**EXERCISE BRIEF:**
Copy out exactly the stretch of the listing below that begins at the line containing "- Allow new" and ends at the line containing "- Easily switch", and copy nothing outside it.

**SUPPLIED RECORDS:**
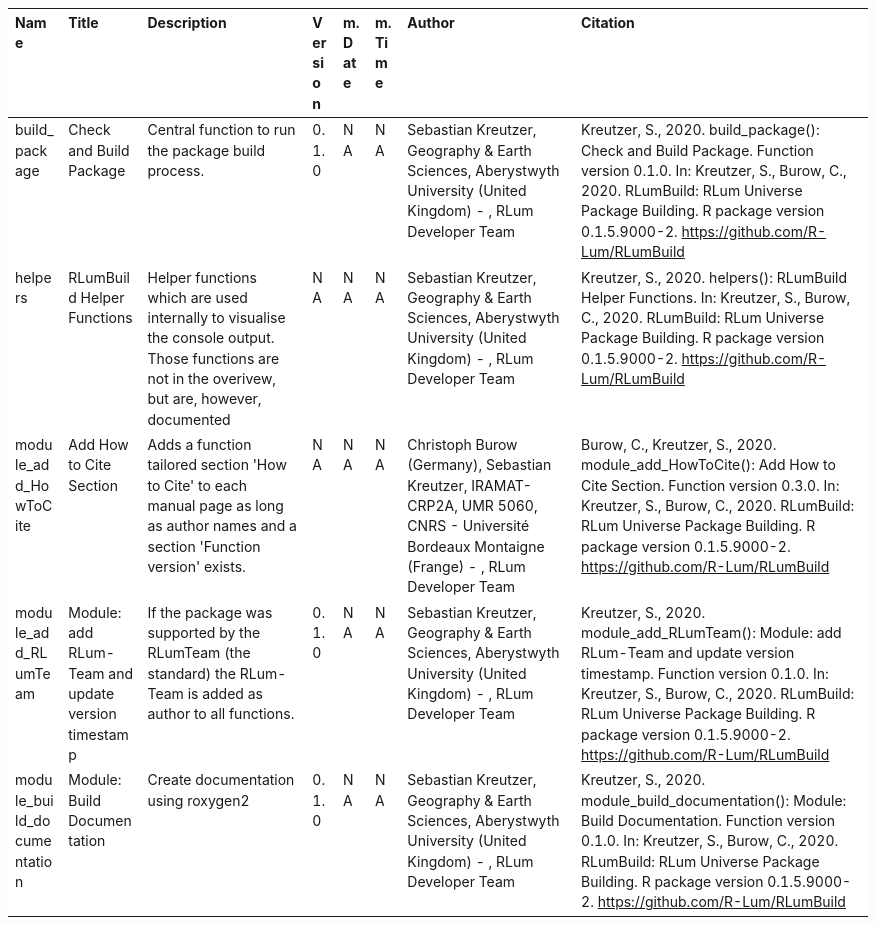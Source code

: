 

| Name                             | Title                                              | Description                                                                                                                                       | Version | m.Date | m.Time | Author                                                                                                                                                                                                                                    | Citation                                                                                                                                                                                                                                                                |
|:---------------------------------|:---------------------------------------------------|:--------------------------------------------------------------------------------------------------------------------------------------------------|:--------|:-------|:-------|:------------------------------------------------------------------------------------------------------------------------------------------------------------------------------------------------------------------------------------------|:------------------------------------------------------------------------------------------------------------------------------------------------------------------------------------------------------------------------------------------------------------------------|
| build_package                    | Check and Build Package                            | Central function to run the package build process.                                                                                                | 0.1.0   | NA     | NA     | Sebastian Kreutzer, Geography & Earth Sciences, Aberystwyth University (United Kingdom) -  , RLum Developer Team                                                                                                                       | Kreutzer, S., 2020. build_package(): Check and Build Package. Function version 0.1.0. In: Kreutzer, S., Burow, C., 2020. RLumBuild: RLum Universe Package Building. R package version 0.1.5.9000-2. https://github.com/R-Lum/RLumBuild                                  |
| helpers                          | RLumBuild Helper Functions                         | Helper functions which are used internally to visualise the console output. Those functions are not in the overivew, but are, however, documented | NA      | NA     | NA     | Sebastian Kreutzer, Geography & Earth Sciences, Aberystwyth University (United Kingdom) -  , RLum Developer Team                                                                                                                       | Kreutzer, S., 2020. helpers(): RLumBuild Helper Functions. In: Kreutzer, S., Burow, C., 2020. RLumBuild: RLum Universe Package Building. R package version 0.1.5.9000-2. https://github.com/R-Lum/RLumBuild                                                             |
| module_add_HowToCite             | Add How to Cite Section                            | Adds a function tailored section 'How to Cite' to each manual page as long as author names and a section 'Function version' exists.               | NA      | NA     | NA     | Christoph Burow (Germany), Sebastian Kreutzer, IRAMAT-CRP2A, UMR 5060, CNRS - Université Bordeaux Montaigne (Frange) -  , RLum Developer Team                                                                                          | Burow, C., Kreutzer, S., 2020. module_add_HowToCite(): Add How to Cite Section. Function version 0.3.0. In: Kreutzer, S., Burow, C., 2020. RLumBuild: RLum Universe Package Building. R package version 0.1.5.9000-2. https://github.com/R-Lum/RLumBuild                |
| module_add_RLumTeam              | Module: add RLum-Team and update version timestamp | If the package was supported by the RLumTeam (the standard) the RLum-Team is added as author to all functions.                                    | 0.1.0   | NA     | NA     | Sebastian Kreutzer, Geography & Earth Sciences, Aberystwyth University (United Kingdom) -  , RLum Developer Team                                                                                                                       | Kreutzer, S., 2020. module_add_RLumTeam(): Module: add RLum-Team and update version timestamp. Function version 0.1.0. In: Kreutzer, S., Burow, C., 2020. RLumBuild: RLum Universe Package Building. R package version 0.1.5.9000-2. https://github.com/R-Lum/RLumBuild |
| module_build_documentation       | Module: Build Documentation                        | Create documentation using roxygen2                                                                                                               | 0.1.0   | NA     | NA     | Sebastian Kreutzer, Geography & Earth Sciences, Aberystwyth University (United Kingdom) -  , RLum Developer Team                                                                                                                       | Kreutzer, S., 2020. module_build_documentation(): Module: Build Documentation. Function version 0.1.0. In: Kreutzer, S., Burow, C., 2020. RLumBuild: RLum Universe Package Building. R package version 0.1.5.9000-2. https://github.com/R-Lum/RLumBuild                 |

* * *

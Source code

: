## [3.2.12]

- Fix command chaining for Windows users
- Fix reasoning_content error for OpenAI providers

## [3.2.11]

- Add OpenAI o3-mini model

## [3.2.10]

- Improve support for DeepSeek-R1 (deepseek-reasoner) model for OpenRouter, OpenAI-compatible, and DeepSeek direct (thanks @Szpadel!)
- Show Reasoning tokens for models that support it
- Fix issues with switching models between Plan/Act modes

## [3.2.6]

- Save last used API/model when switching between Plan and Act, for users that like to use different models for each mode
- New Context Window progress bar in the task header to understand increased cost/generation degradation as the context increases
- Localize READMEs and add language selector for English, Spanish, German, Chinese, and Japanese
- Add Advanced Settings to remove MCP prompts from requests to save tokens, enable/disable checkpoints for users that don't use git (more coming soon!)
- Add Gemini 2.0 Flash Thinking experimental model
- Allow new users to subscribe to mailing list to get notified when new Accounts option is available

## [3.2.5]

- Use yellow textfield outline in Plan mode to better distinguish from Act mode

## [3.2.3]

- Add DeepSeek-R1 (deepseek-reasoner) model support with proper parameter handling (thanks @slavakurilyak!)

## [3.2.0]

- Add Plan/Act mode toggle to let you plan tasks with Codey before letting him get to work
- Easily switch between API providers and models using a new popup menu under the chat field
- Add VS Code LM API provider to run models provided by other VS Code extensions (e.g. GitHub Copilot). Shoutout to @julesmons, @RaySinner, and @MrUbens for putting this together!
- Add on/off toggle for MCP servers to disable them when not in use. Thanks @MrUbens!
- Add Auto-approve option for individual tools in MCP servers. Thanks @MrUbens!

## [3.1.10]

**RESPONSE TO THE EXERCISE:**
- Allow new users to subscribe to mailing list to get notified when new Accounts option is available

## [3.2.5]

- Use yellow textfield outline in Plan mode to better distinguish from Act mode

## [3.2.3]

- Add DeepSeek-R1 (deepseek-reasoner) model support with proper parameter handling (thanks @slavakurilyak!)

## [3.2.0]

- Add Plan/Act mode toggle to let you plan tasks with Codey before letting him get to work
- Easily switch between API providers and models using a new popup menu under the chat field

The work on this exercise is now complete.